Now that Uber has slashed drivers pay to next to nothing, this is becoming the norm for the type of drivers willing to work for them. Uber doesn't care. In fact, Uber wants bottom feeding losers as drivers since they are desperate and cannot find employment elsewhere. Uber is the perfect employer for perverts, drug addicts, criminals and other bottom dwellers of our society.

You get what you pay for.


----------



## BaitNSwitch (May 12, 2015)

This girl is so full of sh*t. I don't discount that he hit on her, but the way she speaks about it reeks of fabrication.


----------



## Bart McCoy (Nov 4, 2014)

If this happened, then the driver should off the network. Especially if he said all the things she has claimed.

With that being said, I'll take this story with a grain of salt. First thing is, Uber driver had to have a phone, so not sure how you dont know wher eyou going when you can just put it in your GPS, and then follow it.....

Then getting out the car the driver says wait........and she waits....? And listens to him and takes the band or whatever. If your ride was so uncomfortable ,as soon as the door opens just LEAVE,no lollygagging, no returining or waiting no matter what she says.


And then....she has an old phone...really now? Even teh cheap smart phones today have basicc recording abilities. Lets hear that muffled recording, to see if it remotely goes along with what she's saying.


But who knows, maybe the driver was a creep. And if so , he needs to go. But seems like some of what he said may have been over the top for me to believe the story: like he dropped her off and wanted to come in???? Knowing he's 50 years older than her,doubt he would want to chill with her parents. Andhe offereed to spend the nigh with her? That's just a bit much


----------



## Bart McCoy (Nov 4, 2014)

yolo25 said:


> Flagged and reported, troll


I dont think this is against the rules. I think the rules are you cant call/talk to another board member like that. Plus i think most driver dont talk to highly about pax at all


----------



## Choochie (Jan 4, 2015)

The women who have told me their driver was creepy were very sober. They truly didn't appreciate the comments. Unlike the actor.

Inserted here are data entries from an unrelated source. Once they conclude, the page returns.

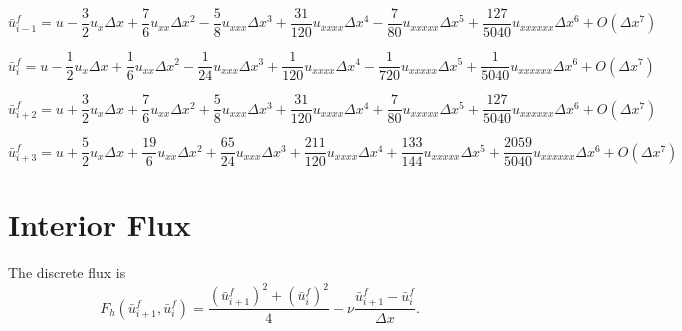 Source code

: \documentclass[10pt]{article}%
\begin{document}
\[
\bar u_{i-1}^f =  u
  - \frac{3}{2} u_x            \Delta x
  + \frac{7}{6} u_{xx}         \Delta x^2 
  - \frac{5}{8} u_{xxx}       \Delta x^3 
  + \frac{31}{120} u_{xxxx}     \Delta x^4 
  - \frac{7}{80} u_{xxxxx}   \Delta x^5 
  + \frac{127}{5040} u_{xxxxxx}   \Delta x^6 
  + O(\Delta x^7) 
\]

\[
\bar u_{i}^f =  u
  - \frac{1}{2} u_x             \Delta x
  + \frac{1}{6} u_{xx}          \Delta x^2 
  - \frac{1}{24} u_{xxx}        \Delta x^3 
  + \frac{1}{120} u_{xxxx}      \Delta x^4 
  - \frac{1}{720} u_{xxxxx}    \Delta x^5 
  + \frac{1}{5040} u_{xxxxxx}   \Delta x^6 
  + O(\Delta x^7) 
\]


\[
\bar u_{i+2}^f =  u
  + \frac{3}{2} u_x             \Delta x
  + \frac{7}{6} u_{xx}          \Delta x^2 
  + \frac{5}{8} u_{xxx}         \Delta x^3 
  + \frac{31}{120} u_{xxxx}     \Delta x^4 
  + \frac{7}{80} u_{xxxxx}     \Delta x^5 
  + \frac{127}{5040} u_{xxxxxx} \Delta x^6 
  + O(\Delta x^7) 
\]

\[
\bar u_{i+3}^f =  u
  + \frac{5}{2} u_x                \Delta x
  + \frac{19}{6} u_{xx}            \Delta x^2 
  + \frac{65}{24} u_{xxx}          \Delta x^3 
  + \frac{211}{120}   u_{xxxx}     \Delta x^4 
  + \frac{133}{144}     u_{xxxxx} \Delta x^5 
  + \frac{2059}{5040} u_{xxxxxx}   \Delta x^6 
  + O(\Delta x^7) 
\]



%
%

\section{Interior Flux}
The discrete flux is
\[
  F_h(\bar u^f_{i+1}, \bar u^f_{i}) = \frac{(\bar u^f_{i+1})^2+(\bar u^f_{i})^2}{4} - \nu \frac{\bar u^f_{i+1}-\bar u^f_{i}}{\Delta x}.
\]
\end{document}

On the other hand I would have laughed him off, the same way I laughed when a guy flashed me. 

Why would she even answer those questions, really.


----------



## UberBeemer (Oct 23, 2015)

SafeT said:


> Her story sounds a little over the top. Hard to tell if she made some (or all) of it up or not without a recording of the conversation. Who knows. I'm sure she loves all the youtube views regardless, seems to be her thing.


I'm sorry if all this is true, it would have been a really uncomfortable ride. But I can't help thinking she might be embellishing at least a little. Is it just me?


----------